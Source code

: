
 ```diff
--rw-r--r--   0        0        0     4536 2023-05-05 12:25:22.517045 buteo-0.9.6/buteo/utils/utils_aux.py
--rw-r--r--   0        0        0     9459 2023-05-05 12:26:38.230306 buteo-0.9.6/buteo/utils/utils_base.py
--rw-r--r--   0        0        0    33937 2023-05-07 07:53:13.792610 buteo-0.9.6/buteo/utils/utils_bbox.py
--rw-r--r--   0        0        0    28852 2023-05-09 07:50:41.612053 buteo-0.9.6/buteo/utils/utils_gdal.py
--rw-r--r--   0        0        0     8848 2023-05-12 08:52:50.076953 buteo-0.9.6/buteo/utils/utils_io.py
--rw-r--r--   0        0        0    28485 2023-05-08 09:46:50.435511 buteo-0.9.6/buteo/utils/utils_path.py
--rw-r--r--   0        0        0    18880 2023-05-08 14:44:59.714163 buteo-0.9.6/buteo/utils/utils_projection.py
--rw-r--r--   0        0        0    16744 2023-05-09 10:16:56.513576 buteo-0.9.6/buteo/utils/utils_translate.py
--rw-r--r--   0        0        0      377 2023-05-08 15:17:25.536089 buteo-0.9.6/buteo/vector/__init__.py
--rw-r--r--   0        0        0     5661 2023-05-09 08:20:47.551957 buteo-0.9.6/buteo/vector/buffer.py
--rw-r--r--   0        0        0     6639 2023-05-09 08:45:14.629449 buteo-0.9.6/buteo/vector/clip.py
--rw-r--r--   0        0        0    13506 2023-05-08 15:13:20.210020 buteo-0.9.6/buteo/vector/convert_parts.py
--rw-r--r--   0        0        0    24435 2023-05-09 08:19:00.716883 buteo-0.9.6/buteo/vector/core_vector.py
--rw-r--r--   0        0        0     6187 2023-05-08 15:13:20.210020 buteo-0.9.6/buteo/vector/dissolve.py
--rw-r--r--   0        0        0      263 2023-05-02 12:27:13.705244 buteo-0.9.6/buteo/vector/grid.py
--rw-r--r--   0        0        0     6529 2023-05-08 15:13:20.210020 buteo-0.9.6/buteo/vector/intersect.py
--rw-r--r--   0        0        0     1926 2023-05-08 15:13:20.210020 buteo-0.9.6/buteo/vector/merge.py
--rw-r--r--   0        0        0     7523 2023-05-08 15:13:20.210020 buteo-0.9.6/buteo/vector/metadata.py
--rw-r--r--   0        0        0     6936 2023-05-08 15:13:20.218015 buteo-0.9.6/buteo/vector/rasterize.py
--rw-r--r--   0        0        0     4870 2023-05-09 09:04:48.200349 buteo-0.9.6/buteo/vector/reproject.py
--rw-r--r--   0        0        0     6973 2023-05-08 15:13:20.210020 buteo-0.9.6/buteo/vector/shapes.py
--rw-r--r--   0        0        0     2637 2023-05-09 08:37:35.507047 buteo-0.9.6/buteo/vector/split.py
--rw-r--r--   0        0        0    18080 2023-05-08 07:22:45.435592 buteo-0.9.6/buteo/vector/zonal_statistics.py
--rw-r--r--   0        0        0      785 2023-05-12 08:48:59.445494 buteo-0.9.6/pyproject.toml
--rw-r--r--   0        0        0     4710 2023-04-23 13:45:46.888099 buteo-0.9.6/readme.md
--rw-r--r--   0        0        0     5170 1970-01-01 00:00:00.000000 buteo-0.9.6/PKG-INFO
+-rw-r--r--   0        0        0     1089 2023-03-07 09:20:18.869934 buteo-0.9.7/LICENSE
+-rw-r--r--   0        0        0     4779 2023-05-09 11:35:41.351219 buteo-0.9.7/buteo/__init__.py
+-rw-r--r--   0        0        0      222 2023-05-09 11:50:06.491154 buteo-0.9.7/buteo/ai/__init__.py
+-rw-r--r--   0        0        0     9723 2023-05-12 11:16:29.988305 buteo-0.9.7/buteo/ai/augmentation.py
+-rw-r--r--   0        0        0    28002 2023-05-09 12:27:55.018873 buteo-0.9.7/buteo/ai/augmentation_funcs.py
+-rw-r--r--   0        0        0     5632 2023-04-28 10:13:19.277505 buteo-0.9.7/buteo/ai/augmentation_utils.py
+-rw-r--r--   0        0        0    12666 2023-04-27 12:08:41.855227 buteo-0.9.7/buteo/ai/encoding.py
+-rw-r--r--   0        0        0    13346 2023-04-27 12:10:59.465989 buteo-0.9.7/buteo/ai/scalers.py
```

TASK OBJECTIVE
Type the material above out again, exactly.

RESULT OF THE EXERCISE
Source code

:
 ```diff
--rw-r--r--   0        0        0     4536 2023-05-05 12:25:22.517045 buteo-0.9.6/buteo/utils/utils_aux.py
--rw-r--r--   0        0        0     9459 2023-05-05 12:26:38.230306 buteo-0.9.6/buteo/utils/utils_base.py
--rw-r--r--   0        0        0    33937 2023-05-07 07:53:13.792610 buteo-0.9.6/buteo/utils/utils_bbox.py
--rw-r--r--   0        0        0    28852 2023-05-09 07:50:41.612053 buteo-0.9.6/buteo/utils/utils_gdal.py
--rw-r--r--   0        0        0     8848 2023-05-12 08:52:50.076953 buteo-0.9.6/buteo/utils/utils_io.py
--rw-r--r--   0        0        0    28485 2023-05-08 09:46:50.435511 buteo-0.9.6/buteo/utils/utils_path.py
--rw-r--r--   0        0        0    18880 2023-05-08 14:44:59.714163 buteo-0.9.6/buteo/utils/utils_projection.py
--rw-r--r--   0        0        0    16744 2023-05-09 10:16:56.513576 buteo-0.9.6/buteo/utils/utils_translate.py
--rw-r--r--   0        0        0      377 2023-05-08 15:17:25.536089 buteo-0.9.6/buteo/vector/__init__.py
--rw-r--r--   0        0        0     5661 2023-05-09 08:20:47.551957 buteo-0.9.6/buteo/vector/buffer.py
--rw-r--r--   0        0        0     6639 2023-05-09 08:45:14.629449 buteo-0.9.6/buteo/vector/clip.py
--rw-r--r--   0        0        0    13506 2023-05-08 15:13:20.210020 buteo-0.9.6/buteo/vector/convert_parts.py
--rw-r--r--   0        0        0    24435 2023-05-09 08:19:00.716883 buteo-0.9.6/buteo/vector/core_vector.py
--rw-r--r--   0        0        0     6187 2023-05-08 15:13:20.210020 buteo-0.9.6/buteo/vector/dissolve.py
--rw-r--r--   0        0        0      263 2023-05-02 12:27:13.705244 buteo-0.9.6/buteo/vector/grid.py
--rw-r--r--   0        0        0     6529 2023-05-08 15:13:20.210020 buteo-0.9.6/buteo/vector/intersect.py
--rw-r--r--   0        0        0     1926 2023-05-08 15:13:20.210020 buteo-0.9.6/buteo/vector/merge.py
--rw-r--r--   0        0        0     7523 2023-05-08 15:13:20.210020 buteo-0.9.6/buteo/vector/metadata.py
--rw-r--r--   0        0        0     6936 2023-05-08 15:13:20.218015 buteo-0.9.6/buteo/vector/rasterize.py
--rw-r--r--   0        0        0     4870 2023-05-09 09:04:48.200349 buteo-0.9.6/buteo/vector/reproject.py
--rw-r--r--   0        0        0     6973 2023-05-08 15:13:20.210020 buteo-0.9.6/buteo/vector/shapes.py
--rw-r--r--   0        0        0     2637 2023-05-09 08:37:35.507047 buteo-0.9.6/buteo/vector/split.py
--rw-r--r--   0        0        0    18080 2023-05-08 07:22:45.435592 buteo-0.9.6/buteo/vector/zonal_statistics.py
--rw-r--r--   0        0        0      785 2023-05-12 08:48:59.445494 buteo-0.9.6/pyproject.toml
--rw-r--r--   0        0        0     4710 2023-04-23 13:45:46.888099 buteo-0.9.6/readme.md
--rw-r--r--   0        0        0     5170 1970-01-01 00:00:00.000000 buteo-0.9.6/PKG-INFO
+-rw-r--r--   0        0        0     1089 2023-03-07 09:20:18.869934 buteo-0.9.7/LICENSE
+-rw-r--r--   0        0        0     4779 2023-05-09 11:35:41.351219 buteo-0.9.7/buteo/__init__.py
+-rw-r--r--   0        0        0      222 2023-05-09 11:50:06.491154 buteo-0.9.7/buteo/ai/__init__.py
+-rw-r--r--   0        0        0     9723 2023-05-12 11:16:29.988305 buteo-0.9.7/buteo/ai/augmentation.py
+-rw-r--r--   0        0        0    28002 2023-05-09 12:27:55.018873 buteo-0.9.7/buteo/ai/augmentation_funcs.py
+-rw-r--r--   0        0        0     5632 2023-04-28 10:13:19.277505 buteo-0.9.7/buteo/ai/augmentation_utils.py
+-rw-r--r--   0        0        0    12666 2023-04-27 12:08:41.855227 buteo-0.9.7/buteo/ai/encoding.py
+-rw-r--r--   0        0        0    13346 2023-04-27 12:10:59.465989 buteo-0.9.7/buteo/ai/scalers.py
```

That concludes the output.